The Mountain Goats, “Jam-eater’s Blues”

Paula Bomer, "She Was Everything To Him"

Now that they finally had a kid, he feels unwanted.

(from Fiction Vol. 19, #1)

I haven’t been posting with much regularity recently. At first it was just work, then it was a bit of difficulty getting back into the swing.
Sometimes I choose a story, settle in and, ugh, it sucks. Too pretentious, clichéd, clumsy, annoying, dull. So I stop. I may then try another one. Or I might be turned off. Indeed a bad reading experience can ruin a perfectly good night. Make me want to clean my apartment.
Now, “She was Everything To Him” must have had something going for it because I read it, the whole thing. And it did: Interesting characters, interesting situations. It was sort of unabashed in its way.
Usually, I like to focus on the positive. But not tonight. The lightning is a harsh strobe on Philadelphia right now. The thunder is steady crunch and this story was so clunky and awkward and not believable that I was glad it was over when it was. Here are some things I have to say, enumerated. They may seem harsh, but the author certainly seems to have had enough success in her writing career to take a little unsolicited criticism from a reader. I do feel a little bad about it.
1. Typos can be intolerable. You must know your “your” from your “you’re” if you’re going to be writing things down for people to read. And don’t go hey look at this link, you have made a typo! Yeah. This is a blog. Typos are the pickle on the blog platter.
2. I wish everybody who sets his/her fiction in New York City would move. It can be done well, but. It’s boring. It’s snobby. It adds nothing. Hell’s Kitchen. Park Slope. Been to those places. Read this story.
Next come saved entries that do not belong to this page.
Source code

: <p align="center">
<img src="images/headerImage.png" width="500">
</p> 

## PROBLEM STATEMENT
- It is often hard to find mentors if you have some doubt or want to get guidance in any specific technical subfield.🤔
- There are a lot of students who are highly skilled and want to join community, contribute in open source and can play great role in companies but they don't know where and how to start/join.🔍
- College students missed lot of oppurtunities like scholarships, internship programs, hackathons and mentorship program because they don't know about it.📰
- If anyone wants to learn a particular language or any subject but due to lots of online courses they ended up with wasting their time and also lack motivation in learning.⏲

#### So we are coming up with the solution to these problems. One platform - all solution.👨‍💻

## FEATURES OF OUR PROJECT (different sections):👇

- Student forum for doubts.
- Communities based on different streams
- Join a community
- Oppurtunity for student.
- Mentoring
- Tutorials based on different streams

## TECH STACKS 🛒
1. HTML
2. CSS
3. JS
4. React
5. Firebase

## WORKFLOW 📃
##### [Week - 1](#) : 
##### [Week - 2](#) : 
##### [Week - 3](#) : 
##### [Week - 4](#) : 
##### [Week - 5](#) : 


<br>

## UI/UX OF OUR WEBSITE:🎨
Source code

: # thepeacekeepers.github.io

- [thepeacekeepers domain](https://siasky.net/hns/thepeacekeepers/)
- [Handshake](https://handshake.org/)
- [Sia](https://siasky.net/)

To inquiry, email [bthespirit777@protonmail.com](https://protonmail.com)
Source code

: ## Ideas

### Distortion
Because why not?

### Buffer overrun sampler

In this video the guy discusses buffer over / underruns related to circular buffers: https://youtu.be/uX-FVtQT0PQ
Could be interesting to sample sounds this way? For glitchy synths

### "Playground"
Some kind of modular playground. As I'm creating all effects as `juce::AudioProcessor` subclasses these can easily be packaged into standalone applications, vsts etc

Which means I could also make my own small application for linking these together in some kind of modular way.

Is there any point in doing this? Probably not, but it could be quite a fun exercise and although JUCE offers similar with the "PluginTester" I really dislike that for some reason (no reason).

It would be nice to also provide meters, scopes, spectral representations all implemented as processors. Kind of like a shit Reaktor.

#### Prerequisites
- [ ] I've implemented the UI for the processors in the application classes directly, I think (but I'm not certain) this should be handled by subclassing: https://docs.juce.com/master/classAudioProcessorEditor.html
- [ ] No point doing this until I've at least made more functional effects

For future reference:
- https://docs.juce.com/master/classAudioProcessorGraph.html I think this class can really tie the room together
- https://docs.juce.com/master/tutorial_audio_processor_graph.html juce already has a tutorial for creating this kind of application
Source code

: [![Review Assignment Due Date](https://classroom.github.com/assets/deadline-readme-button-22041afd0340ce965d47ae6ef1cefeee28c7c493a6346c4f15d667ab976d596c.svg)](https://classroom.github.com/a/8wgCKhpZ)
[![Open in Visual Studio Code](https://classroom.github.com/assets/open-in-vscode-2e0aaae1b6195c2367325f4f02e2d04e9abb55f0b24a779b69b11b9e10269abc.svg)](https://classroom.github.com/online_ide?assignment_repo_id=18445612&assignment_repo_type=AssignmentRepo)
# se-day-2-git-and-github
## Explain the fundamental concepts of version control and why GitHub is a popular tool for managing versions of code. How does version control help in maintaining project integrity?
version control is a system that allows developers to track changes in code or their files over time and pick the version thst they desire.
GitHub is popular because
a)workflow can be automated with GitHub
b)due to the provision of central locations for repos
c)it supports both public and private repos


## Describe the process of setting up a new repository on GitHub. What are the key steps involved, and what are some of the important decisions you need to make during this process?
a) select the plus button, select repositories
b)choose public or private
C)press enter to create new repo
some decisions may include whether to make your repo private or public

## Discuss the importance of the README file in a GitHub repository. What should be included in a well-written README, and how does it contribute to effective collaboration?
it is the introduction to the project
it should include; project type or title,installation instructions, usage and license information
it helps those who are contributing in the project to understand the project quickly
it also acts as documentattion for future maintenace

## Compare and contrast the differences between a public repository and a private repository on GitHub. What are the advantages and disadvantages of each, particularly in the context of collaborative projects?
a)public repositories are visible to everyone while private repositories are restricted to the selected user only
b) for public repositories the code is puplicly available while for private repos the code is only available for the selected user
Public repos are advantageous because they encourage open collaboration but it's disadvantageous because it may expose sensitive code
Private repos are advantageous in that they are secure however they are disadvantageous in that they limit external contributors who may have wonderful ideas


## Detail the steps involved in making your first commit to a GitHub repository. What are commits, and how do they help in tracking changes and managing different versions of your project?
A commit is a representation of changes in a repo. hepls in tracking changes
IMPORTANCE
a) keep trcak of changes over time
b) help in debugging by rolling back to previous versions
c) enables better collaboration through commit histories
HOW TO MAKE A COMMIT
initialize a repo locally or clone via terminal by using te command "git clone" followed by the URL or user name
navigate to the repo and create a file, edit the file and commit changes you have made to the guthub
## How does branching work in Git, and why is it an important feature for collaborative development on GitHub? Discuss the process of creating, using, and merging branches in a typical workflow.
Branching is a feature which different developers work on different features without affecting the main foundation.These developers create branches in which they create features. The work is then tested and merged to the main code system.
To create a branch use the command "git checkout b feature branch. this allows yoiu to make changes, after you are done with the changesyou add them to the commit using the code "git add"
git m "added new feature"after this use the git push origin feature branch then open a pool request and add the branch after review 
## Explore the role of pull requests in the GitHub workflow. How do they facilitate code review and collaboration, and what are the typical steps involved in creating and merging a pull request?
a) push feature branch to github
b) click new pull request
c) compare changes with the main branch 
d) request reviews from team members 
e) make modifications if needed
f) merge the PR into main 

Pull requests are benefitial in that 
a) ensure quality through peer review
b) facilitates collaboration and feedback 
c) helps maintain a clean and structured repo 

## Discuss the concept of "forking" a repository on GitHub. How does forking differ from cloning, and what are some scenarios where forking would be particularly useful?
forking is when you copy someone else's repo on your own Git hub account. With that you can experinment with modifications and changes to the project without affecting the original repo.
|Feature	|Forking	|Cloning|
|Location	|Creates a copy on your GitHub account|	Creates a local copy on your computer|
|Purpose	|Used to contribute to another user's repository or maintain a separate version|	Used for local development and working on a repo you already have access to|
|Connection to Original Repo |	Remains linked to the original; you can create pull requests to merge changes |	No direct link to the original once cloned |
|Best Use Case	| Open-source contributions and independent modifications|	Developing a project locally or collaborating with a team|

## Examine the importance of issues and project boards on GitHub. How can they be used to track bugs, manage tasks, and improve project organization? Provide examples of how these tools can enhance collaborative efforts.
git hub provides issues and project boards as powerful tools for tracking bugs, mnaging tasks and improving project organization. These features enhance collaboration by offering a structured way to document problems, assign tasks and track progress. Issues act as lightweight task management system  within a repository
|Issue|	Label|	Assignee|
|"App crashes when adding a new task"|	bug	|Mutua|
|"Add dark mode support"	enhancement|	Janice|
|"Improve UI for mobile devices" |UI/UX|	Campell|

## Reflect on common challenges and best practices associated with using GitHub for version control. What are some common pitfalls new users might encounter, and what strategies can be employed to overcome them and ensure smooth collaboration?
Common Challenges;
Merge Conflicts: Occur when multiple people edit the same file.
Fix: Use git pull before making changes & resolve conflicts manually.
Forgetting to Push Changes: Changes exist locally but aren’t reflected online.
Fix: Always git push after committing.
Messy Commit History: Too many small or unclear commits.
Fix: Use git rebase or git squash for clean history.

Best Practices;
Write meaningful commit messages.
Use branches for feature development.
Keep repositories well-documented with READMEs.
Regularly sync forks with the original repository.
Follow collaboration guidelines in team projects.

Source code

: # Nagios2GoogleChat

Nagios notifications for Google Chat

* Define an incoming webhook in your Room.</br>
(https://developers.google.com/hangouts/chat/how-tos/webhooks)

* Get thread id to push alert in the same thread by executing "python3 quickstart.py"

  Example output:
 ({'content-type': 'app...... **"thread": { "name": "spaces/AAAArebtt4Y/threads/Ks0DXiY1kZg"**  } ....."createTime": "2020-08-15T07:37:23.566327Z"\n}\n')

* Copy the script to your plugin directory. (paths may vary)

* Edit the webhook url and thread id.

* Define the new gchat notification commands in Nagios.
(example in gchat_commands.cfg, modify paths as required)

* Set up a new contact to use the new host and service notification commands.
Nonplussed.
3. Here’s a sentence I disliked: “No, it was before that, when they first started to try for a baby, because she’d had two miscarriages before the conception of Frank.”
4. Wah.

Here’s where you might gasp and say wait, this isn’t that kind of blog, and I say did you really gasp that’s so sweet, and also yeah, it’s not that kind of blog, not a journal, but please allow this lapse.
I’m not sleeping, not much. Maybe enough, though, as I am not falling apart. Three, four hours a night, that’s about it. Please remember this: Lack of sleep is not a contest. One is not to brag about such things.
The other night, in lieu of sleep, I watched, again, Jurassic Park 2, The Lost World. That’s the one where the T. Rex, all doped up from some kind of adrenaline shot, goes nuts and runs around San Diego. He shoulders a bus into a video store and eats a dog. My friend Brian went to San Diego recently, but his experience was quite different. Here’s a link to his site about biking.
When I’m not re-watching things I’ve watched too much already — thanks to my pal MJ’s extended lending of DVDs, I can now recite key speeches from News Radio seasons 1 & 2 (“Freedom of speech is my bread and butter but I’m also a big fan of a little thing called decency, the meat in the broadcasting sandwich”) — I’ve been finishing up an actual book. Reading a whole book. And it’s done. So where are we?
Possible outcomes of having read A Heartbreaking Work of Staggering Genius, by Dave Eggers
1. Whew. I read a book. And while, as somebody pointed out when I was a mere 22 pages from the finish line, it is not actually a novel, I still feel like I may be the kind of person who can read a novel, again, one day. So one effect is: I think I can read books again, assuming they are as thoughtful and engaging and fun as this one, or close, or not without their charms in other ways.
1.7 I have, in my lifetime, read many books. Why’d I ever stop?
2. I may want to read You Shall Know Our Velocity, also by Dave Eggers, sometime soon. I mean, it’s probably good. And it’s actual fiction, so that’s the next possible baby step. I bought it at the same time, on my pioneer outing to Bookhaven.
3. Or I could read that new George Saunders novella, because he too is an author who rules so hardcore.
3.2 No, Alice Munro has never written a novel or I’d be all up in that.
CORRECTION: Um, yes, Alice Munro has written a novel; Paula Bomer was kinda enough to drop me a line and disabuse me.
4. I wish to give somebody the nickname “Staggering Genius” because I crack myself up. Right now I’m leaning toward my friend Jesse, whom you may already know as the Bloody Knee Jerk (link here). Always room for more nicknames.
5. I could lend the book to somebody, as long as that person takes good care of it.
6. I could, in an unspoken retort, attempt defend the entire McSweeney’s aesthetic. You know the one I mean: This short story collection comes with a comb, that one is a box of individual stories, this novel has pages with holes where words were removed, here’s a couple pages of the letter e. You can call it too cute if you like. But I’ll think of this book’s second forward, the one upside down inside the back cover which says “Not everything that is truthful must fall within well-known formal parameters. The goal is to have fun and push forward, no?”
7. XXXX I XXXXXXXXX X XXXXX XXXXX XX McSweeney’s XXX XXXX XXXXXXXX XX. Which was fine, except XXXX XXXX XXXX XXX XXXXXXXXX XXXXXXX XXXXX XXXX pretty much the exact same XXXX. XX XXX XXXXX, XXXXXX. (Secret.)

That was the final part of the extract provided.